Trait-Derived States

How to derive lifecycle states from entity trait events, with patterns for state cycling (re-leading, upgrade/downgrade) using gap detection.

Some lifecycle states aren't triggered by explicit business events like "enrollment" or "subscription_created." Instead, they're implied by the presence of certain entity traits — for example, a person becomes a "lead" when they first provide an email address.

This page documents the pattern for deriving states from trait events, including how to handle state cycling (e.g., lead → stale → lead).

The Problem

A naive approach checks a boolean flag like has_contact_info on a snapshot table. This works for current-state queries but has two drawbacks:

  1. No event linkage. The state row has no trigger_event_id, so you can't trace it back to the form submission, phone call, or import that created the lead.
  2. No timeline. You only know the person currently has contact info, not when they first provided it. The state_entered_at has to be approximated (e.g., from first_interaction_at or _created_at).

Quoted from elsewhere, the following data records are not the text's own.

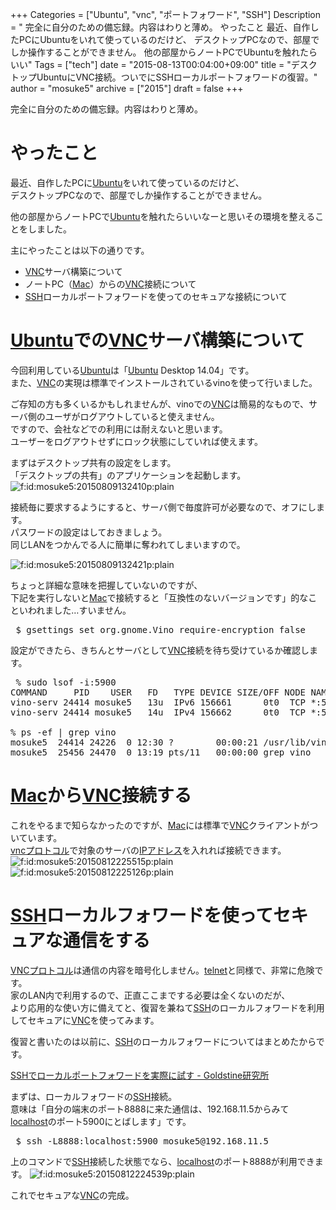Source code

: +++
Categories = ["Ubuntu", "vnc", "ポートフォワード", "SSH"]
Description = " 完全に自分のための備忘録。内容はわりと薄め。  やったこと  最近、自作したPCにUbuntuをいれて使っているのだけど、 デスクトップPCなので、部屋でしか操作することができません。  他の部屋からノートPCでUbuntuを触れたらいい"
Tags = ["tech"]
date = "2015-08-13T00:04:00+09:00"
title = "デスクトップUbuntuにVNC接続。ついでにSSHローカルポートフォワードの復習。"
author = "mosuke5"
archive = ["2015"]
draft = false
+++

<body>
<p>完全に自分のための備忘録。内容はわりと薄め。</p>

<h1>やったこと</h1>

<p>最近、自作したPCに<a class="keyword" href="http://d.hatena.ne.jp/keyword/Ubuntu">Ubuntu</a>をいれて使っているのだけど、<br>
デスクトップPCなので、部屋でしか操作することができません。</p>

<p>他の部屋からノートPCで<a class="keyword" href="http://d.hatena.ne.jp/keyword/Ubuntu">Ubuntu</a>を触れたらいいなーと思いその環境を整えることをしました。</p>

<p>主にやったことは以下の通りです。</p>

<ul>
<li>
<a class="keyword" href="http://d.hatena.ne.jp/keyword/VNC">VNC</a>サーバ構築について</li>
<li>ノートPC（<a class="keyword" href="http://d.hatena.ne.jp/keyword/Mac">Mac</a>）からの<a class="keyword" href="http://d.hatena.ne.jp/keyword/VNC">VNC</a>接続について</li>
<li>
<a class="keyword" href="http://d.hatena.ne.jp/keyword/SSH">SSH</a>ローカルポートフォワードを使ってのセキュアな接続について</li>
</ul>


<h1>
<a class="keyword" href="http://d.hatena.ne.jp/keyword/Ubuntu">Ubuntu</a>での<a class="keyword" href="http://d.hatena.ne.jp/keyword/VNC">VNC</a>サーバ構築について</h1>

<p>今回利用している<a class="keyword" href="http://d.hatena.ne.jp/keyword/Ubuntu">Ubuntu</a>は「<a class="keyword" href="http://d.hatena.ne.jp/keyword/Ubuntu">Ubuntu</a> Desktop 14.04」です。<br>
また、<a class="keyword" href="http://d.hatena.ne.jp/keyword/VNC">VNC</a>の実現は標準でインストールされているvinoを使って行いました。</p>

<p>ご存知の方も多くいるかもしれませんが、vinoでの<a class="keyword" href="http://d.hatena.ne.jp/keyword/VNC">VNC</a>は簡易的なもので、サーバ側のユーザがログアウトしていると使えません。<br>
ですので、会社などでの利用には耐えないと思います。<br>
ユーザーをログアウトせずにロック状態にしていれば使えます。</p>

<p>まずはデスクトップ共有の設定をします。<br>
「デスクトップの共有」のアプリケーションを起動します。
<span itemscope itemtype="http://schema.org/Photograph"><img src="https://cdn-ak.f.st-hatena.com/images/fotolife/m/mosuke5/20150809/20150809132410.png" alt="f:id:mosuke5:20150809132410p:plain" title="f:id:mosuke5:20150809132410p:plain" class="hatena-fotolife" itemprop="image"></span></p>

<p>接続毎に要求するようにすると、サーバ側で毎度許可が必要なので、オフにします。<br>
パスワードの設定はしておきましょう。<br>
同じLANをつかんでる人に簡単に奪われてしまいますので。</p>

<p><span itemscope itemtype="http://schema.org/Photograph"><img src="https://cdn-ak.f.st-hatena.com/images/fotolife/m/mosuke5/20150809/20150809132421.png" alt="f:id:mosuke5:20150809132421p:plain" title="f:id:mosuke5:20150809132421p:plain" class="hatena-fotolife" itemprop="image"></span></p>

<p>ちょっと詳細な意味を把握していないのですが、<br>
下記を実行しないと<a class="keyword" href="http://d.hatena.ne.jp/keyword/Mac">Mac</a>で接続すると「互換性のないバージョンです」的なこといわれました…すいません。</p>

<pre class="code" data-lang="" data-unlink> $ gsettings set org.gnome.Vino require-encryption false </pre>


<p>設定ができたら、きちんとサーバとして<a class="keyword" href="http://d.hatena.ne.jp/keyword/VNC">VNC</a>接続を待ち受けているか確認します。</p>

<pre class="code" data-lang="" data-unlink> % sudo lsof -i:5900
COMMAND     PID    USER   FD   TYPE DEVICE SIZE/OFF NODE NAME
vino-serv 24414 mosuke5   13u  IPv6 156661      0t0  TCP *:5900 (LISTEN)
vino-serv 24414 mosuke5   14u  IPv4 156662      0t0  TCP *:5900 (LISTEN)

% ps -ef | grep vino
mosuke5  24414 24226  0 12:30 ?        00:00:21 /usr/lib/vino/vino-server --sm-disable
mosuke5  25456 24470  0 13:19 pts/11   00:00:00 grep vino </pre>


<h1>
<a class="keyword" href="http://d.hatena.ne.jp/keyword/Mac">Mac</a>から<a class="keyword" href="http://d.hatena.ne.jp/keyword/VNC">VNC</a>接続する</h1>

<p>これをやるまで知らなかったのですが、<a class="keyword" href="http://d.hatena.ne.jp/keyword/Mac">Mac</a>には標準で<a class="keyword" href="http://d.hatena.ne.jp/keyword/VNC">VNC</a>クライアントがついています。<br>
<a class="keyword" href="http://d.hatena.ne.jp/keyword/vnc">vnc</a><a class="keyword" href="http://d.hatena.ne.jp/keyword/%A5%D7%A5%ED%A5%C8%A5%B3%A5%EB">プロトコル</a>で対象のサーバの<a class="keyword" href="http://d.hatena.ne.jp/keyword/IP%A5%A2%A5%C9%A5%EC%A5%B9">IPアドレス</a>を入れれば接続できます。
<span itemscope itemtype="http://schema.org/Photograph"><img src="https://cdn-ak.f.st-hatena.com/images/fotolife/m/mosuke5/20150812/20150812225515.png" alt="f:id:mosuke5:20150812225515p:plain" title="f:id:mosuke5:20150812225515p:plain" class="hatena-fotolife" itemprop="image"></span>
<span itemscope itemtype="http://schema.org/Photograph"><img src="https://cdn-ak.f.st-hatena.com/images/fotolife/m/mosuke5/20150812/20150812225126.png" alt="f:id:mosuke5:20150812225126p:plain" title="f:id:mosuke5:20150812225126p:plain" class="hatena-fotolife" itemprop="image"></span></p>

<h1>
<a class="keyword" href="http://d.hatena.ne.jp/keyword/SSH">SSH</a>ローカルフォワードを使ってセキュアな通信をする</h1>

<p><a class="keyword" href="http://d.hatena.ne.jp/keyword/VNC">VNC</a><a class="keyword" href="http://d.hatena.ne.jp/keyword/%A5%D7%A5%ED%A5%C8%A5%B3%A5%EB">プロトコル</a>は通信の内容を暗号化しません。<a class="keyword" href="http://d.hatena.ne.jp/keyword/telnet">telnet</a>と同様で、非常に危険です。<br>
家のLAN内で利用するので、正直ここまでする必要は全くないのだが、<br>
より応用的な使い方に備えてと、復習を兼ねて<a class="keyword" href="http://d.hatena.ne.jp/keyword/SSH">SSH</a>のローカルフォワードを利用してセキュアに<a class="keyword" href="http://d.hatena.ne.jp/keyword/VNC">VNC</a>を使ってみます。</p>

<p>復習と書いたのは以前に、<a class="keyword" href="http://d.hatena.ne.jp/keyword/SSH">SSH</a>のローカルフォワードについてはまとめたからです。</p>
<a href="/entry/2014/12/31/170545/">SSHでローカルポートフォワードを実際に試す - Goldstine研究所</a>

<p>まずは、ローカルフォワードの<a class="keyword" href="http://d.hatena.ne.jp/keyword/SSH">SSH</a>接続。<br>
意味は「自分の端末のポート8888に来た通信は、192.168.11.5からみて<a class="keyword" href="http://d.hatena.ne.jp/keyword/localhost">localhost</a>のポート5900にとばします」です。</p>

<pre class="code" data-lang="" data-unlink> $ ssh -L8888:localhost:5900 mosuke5@192.168.11.5 </pre>


<p>上のコマンドで<a class="keyword" href="http://d.hatena.ne.jp/keyword/SSH">SSH</a>接続した状態でなら、<a class="keyword" href="http://d.hatena.ne.jp/keyword/localhost">localhost</a>のポート8888が利用できます。
<span itemscope itemtype="http://schema.org/Photograph"><img src="https://cdn-ak.f.st-hatena.com/images/fotolife/m/mosuke5/20150812/20150812224539.png" alt="f:id:mosuke5:20150812224539p:plain" title="f:id:mosuke5:20150812224539p:plain" class="hatena-fotolife" itemprop="image"></span></p>

<p>これでセキュアな<a class="keyword" href="http://d.hatena.ne.jp/keyword/VNC">VNC</a>の完成。</p>
</body>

The Solution: Join Traits to Resolved Identifiers

nexus_entity_traits stores every trait event with its originating event_id, but uses pre-resolution identifiers (not entity IDs). To get the resolved entity_id, join through the identity resolution table:

SELECT
    rpi.person_id AS entity_id,
    t.event_id,
    t.trait_name,
    t.trait_value,
    t.occurred_at
FROM nexus_entity_traits t
INNER JOIN nexus_resolved_person_identifiers rpi
    ON t.identifier_type = rpi.identifier_type
    AND t.identifier_value = rpi.identifier_value
WHERE t.entity_type = 'person'
  AND t.trait_name IN ('email', 'phone', 'mobile_phone')
  AND t.trait_value IS NOT NULL
  AND TRIM(t.trait_value) != ''

This gives you:

  • entity_id — the resolved person, ready to join to other state/event tables.
  • event_id — the specific event that carried the trait, usable as trigger_event_id.
  • occurred_at — the exact timestamp when the trait was provided.
  • Full history — every trait event, not just the latest.

Why Not nexus_resolved_entity_traits?

nexus_resolved_entity_traits is convenient (it already has entity_id) but has two limitations:

  1. Regenerated IDs. The entity_trait_id is recomputed with different hash inputs than nexus_entity_traits, so you can't join between them.
  2. Latest-only. The resolution macro applies ROW_NUMBER partitioned by (entity_id, trait_name) and keeps only the most recent value. You lose the full trait timeline, which matters for gap detection and cycling.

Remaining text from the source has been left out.